The aim behind the concept is to bring brands and companies closer for more
aligned interactions. It's quite counter-intuitive but we'll create a
"Defensive Marketing" channel as an opportunity for them to engage with their
end-customers and be part of these conversation online about experience with
their products & service. This will effectively provide them the chance to
defend their reputation and manage their image in a genuine manner and in a
public way.

It has been proven that an individual complaining online, that is then taken
care of (and maybe eventually) and got his complaint resolved is far more
inclined to turn into a praising customer (than a satisfied customer in the
first place). In the same process the brand has the chance to show to others
their engagement and care of end-users.

So on a psychological level it means that you-as a customer- you are
important, your voice is valued and your experience/opinion matters.

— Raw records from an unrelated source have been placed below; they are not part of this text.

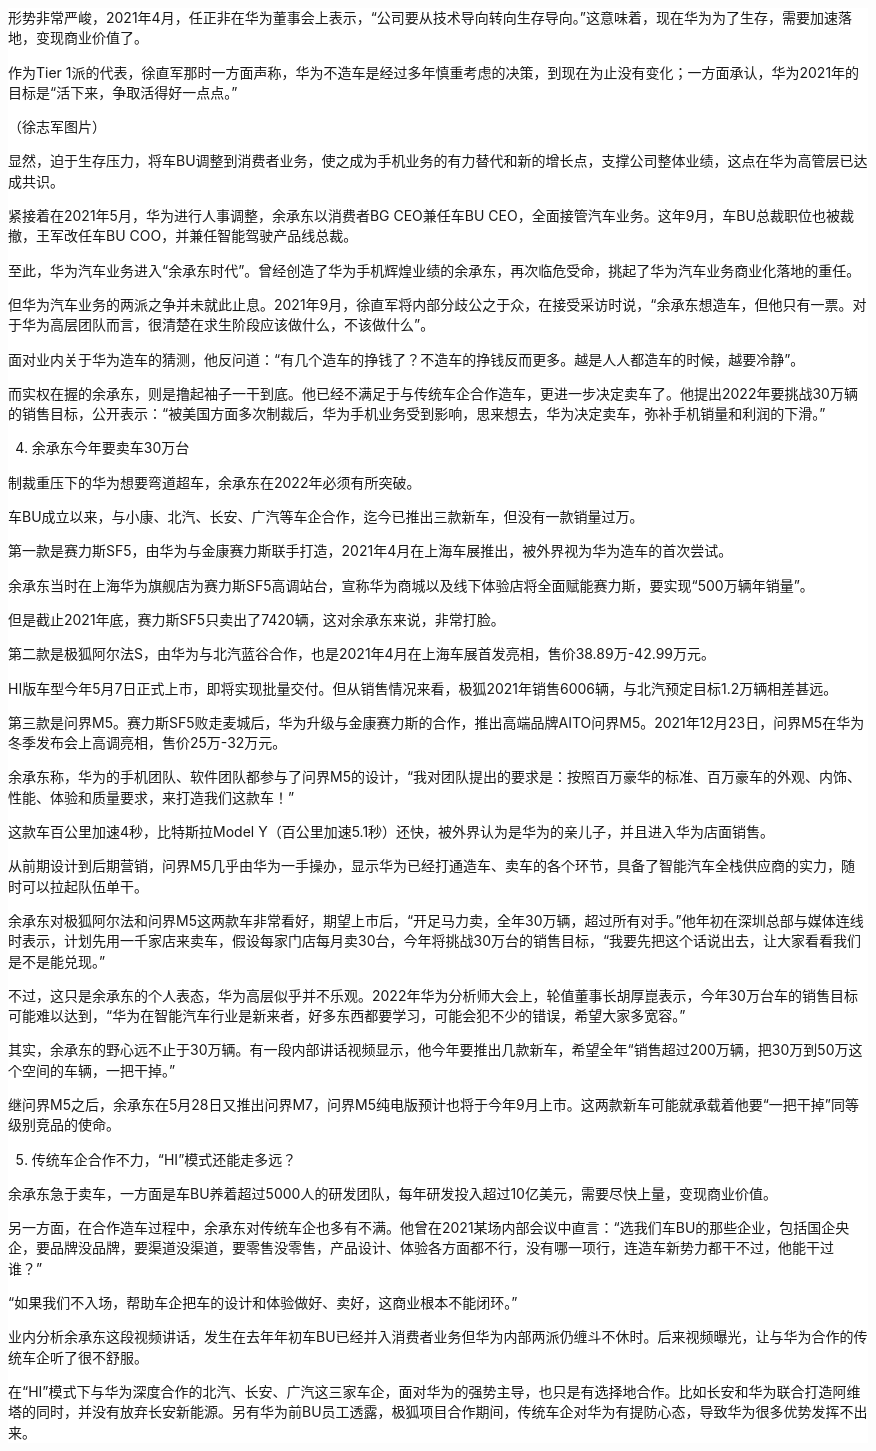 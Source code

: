 形势非常严峻，2021年4月，任正非在华为董事会上表示，“公司要从技术导向转向生存导向。”这意味着，现在华为为了生存，需要加速落地，变现商业价值了。

作为Tier 1派的代表，徐直军那时一方面声称，华为不造车是经过多年慎重考虑的决策，到现在为止没有变化；一方面承认，华为2021年的目标是“活下来，争取活得好一点点。”

（徐志军图片）

显然，迫于生存压力，将车BU调整到消费者业务，使之成为手机业务的有力替代和新的增长点，支撑公司整体业绩，这点在华为高管层已达成共识。

紧接着在2021年5月，华为进行人事调整，余承东以消费者BG CEO兼任车BU CEO，全面接管汽车业务。这年9月，车BU总裁职位也被裁撤，王军改任车BU COO，并兼任智能驾驶产品线总裁。

至此，华为汽车业务进入“余承东时代”。曾经创造了华为手机辉煌业绩的余承东，再次临危受命，挑起了华为汽车业务商业化落地的重任。

但华为汽车业务的两派之争并未就此止息。2021年9月，徐直军将内部分歧公之于众，在接受采访时说，“余承东想造车，但他只有一票。对于华为高层团队而言，很清楚在求生阶段应该做什么，不该做什么”。

面对业内关于华为造车的猜测，他反问道：“有几个造车的挣钱了？不造车的挣钱反而更多。越是人人都造车的时候，越要冷静”。

而实权在握的余承东，则是撸起袖子一干到底。他已经不满足于与传统车企合作造车，更进一步决定卖车了。他提出2022年要挑战30万辆的销售目标，公开表示：“被美国方面多次制裁后，华为手机业务受到影响，思来想去，华为决定卖车，弥补手机销量和利润的下滑。”

4. 余承东今年要卖车30万台

制裁重压下的华为想要弯道超车，余承东在2022年必须有所突破。

车BU成立以来，与小康、北汽、长安、广汽等车企合作，迄今已推出三款新车，但没有一款销量过万。

第一款是赛力斯SF5，由华为与金康赛力斯联手打造，2021年4月在上海车展推出，被外界视为华为造车的首次尝试。

余承东当时在上海华为旗舰店为赛力斯SF5高调站台，宣称华为商城以及线下体验店将全面赋能赛力斯，要实现“500万辆年销量”。

但是截止2021年底，赛力斯SF5只卖出了7420辆，这对余承东来说，非常打脸。

第二款是极狐阿尔法S，由华为与北汽蓝谷合作，也是2021年4月在上海车展首发亮相，售价38.89万-42.99万元。

HI版车型今年5月7日正式上市，即将实现批量交付。但从销售情况来看，极狐2021年销售6006辆，与北汽预定目标1.2万辆相差甚远。

第三款是问界M5。赛力斯SF5败走麦城后，华为升级与金康赛力斯的合作，推出高端品牌AITO问界M5。2021年12月23日，问界M5在华为冬季发布会上高调亮相，售价25万-32万元。

余承东称，华为的手机团队、软件团队都参与了问界M5的设计，“我对团队提出的要求是：按照百万豪华的标准、百万豪车的外观、内饰、性能、体验和质量要求，来打造我们这款车！”

这款车百公里加速4秒，比特斯拉Model Y（百公里加速5.1秒）还快，被外界认为是华为的亲儿子，并且进入华为店面销售。

从前期设计到后期营销，问界M5几乎由华为一手操办，显示华为已经打通造车、卖车的各个环节，具备了智能汽车全栈供应商的实力，随时可以拉起队伍单干。

余承东对极狐阿尔法和问界M5这两款车非常看好，期望上市后，“开足马力卖，全年30万辆，超过所有对手。”他年初在深圳总部与媒体连线时表示，计划先用一千家店来卖车，假设每家门店每月卖30台，今年将挑战30万台的销售目标，“我要先把这个话说出去，让大家看看我们是不是能兑现。”

不过，这只是余承东的个人表态，华为高层似乎并不乐观。2022年华为分析师大会上，轮值董事长胡厚崑表示，今年30万台车的销售目标可能难以达到，“华为在智能汽车行业是新来者，好多东西都要学习，可能会犯不少的错误，希望大家多宽容。”

其实，余承东的野心远不止于30万辆。有一段内部讲话视频显示，他今年要推出几款新车，希望全年“销售超过200万辆，把30万到50万这个空间的车辆，一把干掉。”

继问界M5之后，余承东在5月28日又推出问界M7，问界M5纯电版预计也将于今年9月上市。这两款新车可能就承载着他要“一把干掉”同等级别竞品的使命。

5. 传统车企合作不力，“HI”模式还能走多远？

余承东急于卖车，一方面是车BU养着超过5000人的研发团队，每年研发投入超过10亿美元，需要尽快上量，变现商业价值。

另一方面，在合作造车过程中，余承东对传统车企也多有不满。他曾在2021某场内部会议中直言：“选我们车BU的那些企业，包括国企央企，要品牌没品牌，要渠道没渠道，要零售没零售，产品设计、体验各方面都不行，没有哪一项行，连造车新势力都干不过，他能干过谁？”

“如果我们不入场，帮助车企把车的设计和体验做好、卖好，这商业根本不能闭环。”

业内分析余承东这段视频讲话，发生在去年年初车BU已经并入消费者业务但华为内部两派仍缠斗不休时。后来视频曝光，让与华为合作的传统车企听了很不舒服。

在“HI”模式下与华为深度合作的北汽、长安、广汽这三家车企，面对华为的强势主导，也只是有选择地合作。比如长安和华为联合打造阿维塔的同时，并没有放弃长安新能源。另有华为前BU员工透露，极狐项目合作期间，传统车企对华为有提防心态，导致华为很多优势发挥不出来。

Regarding other solutions out there today, I think they are well serving their
own purpose like Yelp for local and others for more specific consumer reports.
But Blacklist is focused on reacting and impacting on the brands & products
experience that consumer have; anywhere anytime from any of their web-enabled
device.

------
spenny2112
So far as it stands this app isn't very helpful considering it is just people
"blacklisting" huge companies in a non-descript manner. I think if you could
change the blacklisting process to encourage higher quality responses a la
Quora then it might have more use. Otherwise it just seems like a bunch of
people hating on companies with little justification.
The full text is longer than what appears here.